### [Task goal]
Exactly as written, restate the material below from its first line through the line containing "1: Physical Layer**", and stop there.

### [Exercise materials]
****************************************
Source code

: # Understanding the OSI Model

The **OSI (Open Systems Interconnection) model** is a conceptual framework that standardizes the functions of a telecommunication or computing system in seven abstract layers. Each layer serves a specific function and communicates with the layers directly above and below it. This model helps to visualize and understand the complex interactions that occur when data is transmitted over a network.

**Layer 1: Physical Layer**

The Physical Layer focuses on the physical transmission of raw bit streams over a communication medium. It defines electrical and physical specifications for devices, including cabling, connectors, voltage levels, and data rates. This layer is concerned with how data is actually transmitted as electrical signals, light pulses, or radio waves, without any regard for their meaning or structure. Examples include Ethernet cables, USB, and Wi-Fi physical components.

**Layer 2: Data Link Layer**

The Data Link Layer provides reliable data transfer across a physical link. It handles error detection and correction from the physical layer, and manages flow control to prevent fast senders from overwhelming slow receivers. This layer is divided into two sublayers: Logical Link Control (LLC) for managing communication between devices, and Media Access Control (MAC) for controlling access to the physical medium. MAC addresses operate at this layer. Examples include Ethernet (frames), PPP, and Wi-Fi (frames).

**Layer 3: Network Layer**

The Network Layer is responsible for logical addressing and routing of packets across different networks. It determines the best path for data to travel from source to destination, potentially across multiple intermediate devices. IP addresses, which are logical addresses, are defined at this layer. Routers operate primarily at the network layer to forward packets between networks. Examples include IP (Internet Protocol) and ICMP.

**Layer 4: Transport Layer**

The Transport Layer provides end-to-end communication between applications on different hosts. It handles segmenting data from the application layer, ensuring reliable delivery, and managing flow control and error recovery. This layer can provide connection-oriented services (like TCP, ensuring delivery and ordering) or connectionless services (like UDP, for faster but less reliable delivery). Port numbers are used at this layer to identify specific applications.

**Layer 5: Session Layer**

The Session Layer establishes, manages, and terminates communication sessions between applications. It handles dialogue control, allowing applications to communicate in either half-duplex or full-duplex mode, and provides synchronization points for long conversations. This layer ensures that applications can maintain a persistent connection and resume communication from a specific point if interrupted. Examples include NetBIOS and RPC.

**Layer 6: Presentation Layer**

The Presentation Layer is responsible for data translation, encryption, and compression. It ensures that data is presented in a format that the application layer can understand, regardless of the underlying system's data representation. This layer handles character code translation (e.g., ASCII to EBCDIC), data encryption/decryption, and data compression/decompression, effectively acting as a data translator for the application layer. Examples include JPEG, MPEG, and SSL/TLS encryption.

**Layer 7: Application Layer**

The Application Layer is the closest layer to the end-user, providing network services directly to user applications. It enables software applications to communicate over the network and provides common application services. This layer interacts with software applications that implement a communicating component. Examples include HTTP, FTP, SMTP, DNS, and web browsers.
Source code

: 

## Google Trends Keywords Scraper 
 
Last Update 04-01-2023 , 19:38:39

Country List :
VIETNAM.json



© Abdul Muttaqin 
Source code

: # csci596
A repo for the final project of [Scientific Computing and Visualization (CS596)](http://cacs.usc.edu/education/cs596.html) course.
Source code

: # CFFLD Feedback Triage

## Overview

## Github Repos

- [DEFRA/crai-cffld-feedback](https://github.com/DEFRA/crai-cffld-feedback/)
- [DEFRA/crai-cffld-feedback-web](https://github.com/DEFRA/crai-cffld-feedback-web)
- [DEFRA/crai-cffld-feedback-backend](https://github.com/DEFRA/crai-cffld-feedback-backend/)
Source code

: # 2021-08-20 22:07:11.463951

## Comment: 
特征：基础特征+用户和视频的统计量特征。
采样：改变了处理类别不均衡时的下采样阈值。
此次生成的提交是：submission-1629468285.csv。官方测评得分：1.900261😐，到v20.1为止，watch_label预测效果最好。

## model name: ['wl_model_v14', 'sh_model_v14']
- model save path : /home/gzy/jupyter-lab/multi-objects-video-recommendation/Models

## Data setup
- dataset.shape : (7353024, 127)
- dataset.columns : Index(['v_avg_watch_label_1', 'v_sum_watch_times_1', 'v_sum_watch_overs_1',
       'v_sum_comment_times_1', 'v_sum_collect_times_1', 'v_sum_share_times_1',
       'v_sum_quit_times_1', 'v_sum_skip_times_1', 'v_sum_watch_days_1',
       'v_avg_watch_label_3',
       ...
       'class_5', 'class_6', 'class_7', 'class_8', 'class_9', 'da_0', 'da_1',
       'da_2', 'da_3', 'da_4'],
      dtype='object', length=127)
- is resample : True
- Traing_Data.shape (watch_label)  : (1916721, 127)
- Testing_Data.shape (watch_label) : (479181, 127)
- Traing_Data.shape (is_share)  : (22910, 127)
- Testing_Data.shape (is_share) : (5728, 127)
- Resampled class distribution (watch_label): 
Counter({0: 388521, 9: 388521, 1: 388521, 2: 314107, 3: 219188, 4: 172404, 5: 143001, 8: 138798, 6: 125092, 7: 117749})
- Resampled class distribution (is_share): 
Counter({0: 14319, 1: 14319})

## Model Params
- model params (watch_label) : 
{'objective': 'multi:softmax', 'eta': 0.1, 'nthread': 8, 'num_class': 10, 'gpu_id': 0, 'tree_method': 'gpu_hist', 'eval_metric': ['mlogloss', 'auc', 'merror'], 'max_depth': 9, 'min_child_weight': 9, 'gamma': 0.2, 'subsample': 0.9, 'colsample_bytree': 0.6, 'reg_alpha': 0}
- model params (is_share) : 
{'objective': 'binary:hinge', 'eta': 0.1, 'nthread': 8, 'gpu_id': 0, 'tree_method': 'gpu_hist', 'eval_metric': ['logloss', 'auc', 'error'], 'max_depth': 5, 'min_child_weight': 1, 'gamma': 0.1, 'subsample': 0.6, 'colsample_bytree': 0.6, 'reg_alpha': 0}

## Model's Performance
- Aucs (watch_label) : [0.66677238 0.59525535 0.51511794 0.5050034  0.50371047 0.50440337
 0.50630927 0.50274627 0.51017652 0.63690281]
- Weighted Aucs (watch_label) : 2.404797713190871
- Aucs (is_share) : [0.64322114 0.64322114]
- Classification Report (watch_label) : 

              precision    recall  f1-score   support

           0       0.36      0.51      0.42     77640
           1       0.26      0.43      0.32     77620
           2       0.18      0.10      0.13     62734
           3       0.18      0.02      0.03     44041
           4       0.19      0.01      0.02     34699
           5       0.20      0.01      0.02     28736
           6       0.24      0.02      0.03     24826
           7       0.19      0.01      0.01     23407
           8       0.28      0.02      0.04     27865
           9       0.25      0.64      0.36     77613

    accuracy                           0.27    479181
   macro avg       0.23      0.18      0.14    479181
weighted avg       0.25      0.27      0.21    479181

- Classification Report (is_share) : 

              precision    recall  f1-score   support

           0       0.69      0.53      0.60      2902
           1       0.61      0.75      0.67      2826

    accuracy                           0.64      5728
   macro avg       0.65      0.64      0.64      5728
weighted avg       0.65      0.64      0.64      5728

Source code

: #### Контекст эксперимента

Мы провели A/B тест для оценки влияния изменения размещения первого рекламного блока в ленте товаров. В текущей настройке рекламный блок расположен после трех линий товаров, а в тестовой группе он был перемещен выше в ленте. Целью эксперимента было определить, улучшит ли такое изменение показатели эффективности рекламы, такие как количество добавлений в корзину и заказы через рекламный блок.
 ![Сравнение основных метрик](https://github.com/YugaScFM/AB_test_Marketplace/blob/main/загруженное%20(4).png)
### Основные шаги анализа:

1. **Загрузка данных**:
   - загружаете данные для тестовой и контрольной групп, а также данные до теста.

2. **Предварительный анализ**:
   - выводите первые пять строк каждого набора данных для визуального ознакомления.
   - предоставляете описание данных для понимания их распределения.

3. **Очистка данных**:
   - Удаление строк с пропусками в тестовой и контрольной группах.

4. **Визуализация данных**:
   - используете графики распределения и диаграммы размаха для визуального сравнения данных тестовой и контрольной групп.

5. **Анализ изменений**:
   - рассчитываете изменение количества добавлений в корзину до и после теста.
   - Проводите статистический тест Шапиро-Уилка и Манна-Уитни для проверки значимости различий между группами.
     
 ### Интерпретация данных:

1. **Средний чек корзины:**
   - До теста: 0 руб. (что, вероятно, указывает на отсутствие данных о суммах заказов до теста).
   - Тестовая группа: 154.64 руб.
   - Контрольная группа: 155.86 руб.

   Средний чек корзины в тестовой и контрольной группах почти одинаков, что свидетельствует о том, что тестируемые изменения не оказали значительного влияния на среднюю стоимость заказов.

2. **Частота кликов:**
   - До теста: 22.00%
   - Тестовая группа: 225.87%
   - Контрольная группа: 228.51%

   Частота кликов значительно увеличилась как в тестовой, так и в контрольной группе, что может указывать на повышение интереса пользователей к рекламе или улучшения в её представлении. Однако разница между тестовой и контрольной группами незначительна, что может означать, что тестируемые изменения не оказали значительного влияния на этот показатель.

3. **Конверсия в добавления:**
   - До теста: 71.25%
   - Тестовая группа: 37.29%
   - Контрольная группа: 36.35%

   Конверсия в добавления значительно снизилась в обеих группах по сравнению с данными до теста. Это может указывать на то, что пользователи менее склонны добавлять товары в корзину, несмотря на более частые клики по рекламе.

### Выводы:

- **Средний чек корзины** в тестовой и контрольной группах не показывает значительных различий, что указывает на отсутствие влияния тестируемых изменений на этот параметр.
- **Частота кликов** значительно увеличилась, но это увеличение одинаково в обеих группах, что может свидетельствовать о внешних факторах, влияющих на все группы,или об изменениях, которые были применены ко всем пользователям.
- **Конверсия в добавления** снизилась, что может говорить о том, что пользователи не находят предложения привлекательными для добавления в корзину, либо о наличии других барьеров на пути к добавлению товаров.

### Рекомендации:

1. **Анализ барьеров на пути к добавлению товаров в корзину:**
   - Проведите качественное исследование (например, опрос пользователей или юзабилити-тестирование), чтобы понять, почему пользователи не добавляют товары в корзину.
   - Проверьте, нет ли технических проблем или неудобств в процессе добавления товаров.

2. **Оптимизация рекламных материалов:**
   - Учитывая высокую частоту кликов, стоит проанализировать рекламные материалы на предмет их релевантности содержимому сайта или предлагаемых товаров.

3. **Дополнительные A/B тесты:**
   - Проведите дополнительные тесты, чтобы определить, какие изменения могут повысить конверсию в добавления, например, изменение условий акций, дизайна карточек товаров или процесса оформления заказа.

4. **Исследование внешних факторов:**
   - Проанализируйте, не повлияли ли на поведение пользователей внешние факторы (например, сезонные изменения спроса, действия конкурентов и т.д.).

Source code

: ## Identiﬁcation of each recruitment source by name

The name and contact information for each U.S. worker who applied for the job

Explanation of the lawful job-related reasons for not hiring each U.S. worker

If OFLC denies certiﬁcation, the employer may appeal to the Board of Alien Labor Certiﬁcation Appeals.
****************************************
### [Solution to this problem]
Source code

: # Understanding the OSI Model

The **OSI (Open Systems Interconnection) model** is a conceptual framework that standardizes the functions of a telecommunication or computing system in seven abstract layers. Each layer serves a specific function and communicates with the layers directly above and below it. This model helps to visualize and understand the complex interactions that occur when data is transmitted over a network.

**Layer 1: Physical Layer**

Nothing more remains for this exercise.